Weightless carbon gel offers major clean tech boost

Scientists in China have revealed the world’s lightest material, a carbon gel six times lighter than air, could provide a boost to a number of emissions slashing technologies.

From batteries to desalination, a new carbon aerogel derived from graphene, could have a big role to play in improving a number of existing low carbon methods.

Carbon aerogels have been around for a while but the latest to be revealed has broken the record as the world’s lightest  material and is far easier to manufacture than some of its predecessors.

Professor Gao Chao of Zhejiang University who led the research, recently published in Nature, said he expects a number of environmental applications for the new substance.

Graphene, one atom thick sheets of carbon, has made a name for itself in its own right. Aerogels fuse graphene oxide and carbon nanotubes together to create a tiny scaffolding like structure that may look flimsy but is actually incredibly strong.

Professor Gao Chao of Zhejiang University who led the study photographs a limp of his carbon aerogel balancing on a blade of grass (Gao Chao)

The super absorbent material could also be used to mop up oil spills as it can hold 900 times its own weight in liquid.

Here’s a summary of some of the key low carbon opportunities for the new material:


As climate change adds additional stress to the existing water crisis, many are forced to turn to desalination to extract salt from sea water with electricity.

Using porous carbon aerogels as the electrodes increases the surface area and makes the process more energy efficient. Industrial scale desalination plants churn out thousands of tons of CO2 a day. Even a small improvement could be significant.


Early aerogels have already been used to develop large capacitors, electrical components that store up charge then release it in a short burst (that’s the buzzing noise you’ll here as a camera flash recharges).

The improving technology is helping capacitors to catch up with traditional batteries in terms of how much energy they can store in a given volume.

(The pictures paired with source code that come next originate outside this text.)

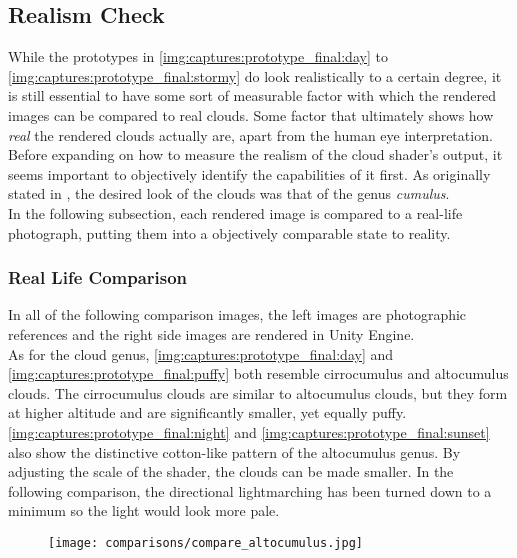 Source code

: \subsection{Realism Check}
\label{section:prototypes:realismcheck}
While the prototypes in \autoref{img:captures:prototype_final:day} to \autoref{img:captures:prototype_final:stormy} do look realistically to a certain degree, it is still essential to have some sort of measurable factor with which the rendered images can be compared to real clouds.
Some factor that ultimately shows how \textit{real} the rendered clouds actually are, apart from the human eye interpretation.
\\
Before expanding on how to measure the realism of the cloud shader's output, it seems important to objectively identify the capabilities of it first.
As originally stated in , the desired look of the clouds was that of the genus \textit{cumulus}.
\\
In the following subsection, each rendered image is compared to a real-life photograph, putting them into a objectively comparable state to reality.

\clearpage
\subsubsection{Real Life Comparison}
In all of the following comparison images, the left images are photographic references and the right side images are rendered in Unity Engine.
\\
As for the cloud genus, \autoref{img:captures:prototype_final:day} and \autoref{img:captures:prototype_final:puffy} both resemble cirrocumulus and altocumulus clouds.
The cirrocumulus clouds are similar to altocumulus clouds, but they form at higher altitude and are significantly smaller, yet equally puffy.
\autoref{img:captures:prototype_final:night} and \autoref{img:captures:prototype_final:sunset} also show the distinctive cotton-like pattern of the altocumulus genus.
\emptyline
By adjusting the scale of the shader, the clouds can be made smaller. In the following comparison, the directional \gls{lightmarching} has been turned down to a minimum so the light would look more pale. 

\begin{figure}[H]
    \centering
    \texttt{[image: comparisons/compare\_altocumulus.jpg]}
    \label{img:comparisons:altocumulus}
\end{figure}

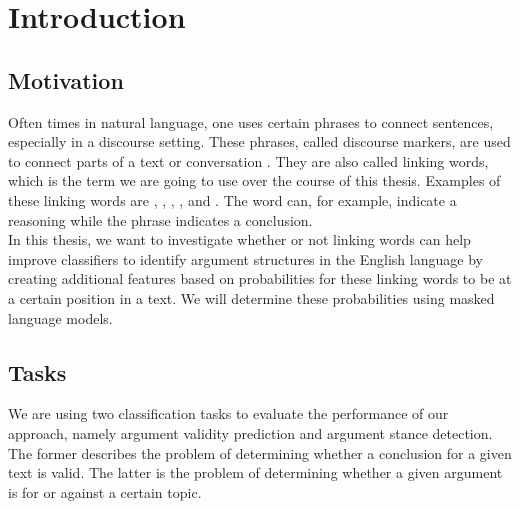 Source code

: \section{Introduction}
\subsection{Motivation}
Often times in natural language, one uses certain phrases to connect sentences, especially in a discourse setting. These phrases, called discourse markers, are used to connect parts of a text or conversation \cite{Discours1999}. They are also called linking words, which is the term we are going to use over the course of this thesis. Examples of these linking words are , , , , and . The word  can, for example, indicate a reasoning while the phrase  indicates a conclusion. \\
In this thesis, we want to investigate whether or not linking words can help improve classifiers to identify argument structures in the English language by creating additional features based on probabilities for these linking words to be at a certain position in a text. We will determine these probabilities using masked language models.
\subsection{Tasks}
We are using two classification tasks to evaluate the performance of our approach, namely argument validity prediction and argument stance detection. The former describes the problem of determining whether a conclusion for a given text is valid. The latter is the problem of determining whether a given argument is for or against a certain topic. \\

Next generation capacitors powered by ever improving aerogels could be used in hybrid vehicles and even mobile phones. The supply might not last as long but charging could be done in seconds.


Silicon based aerogels, which have been around since the 1930s have long been used for thermal insulation and in time as the material becomes cheaper, carbon aerogels could replace them and improve performance.

Coating hot water pipes, boilers, ovens, furnaces and engines can not only save energy but also defends against fire.


Carbon aerogels are right down on the ‘black end’ of the infra-red spectrum, that basically means they are very good at absorbing solar energy and good have potential as solar energy collectors.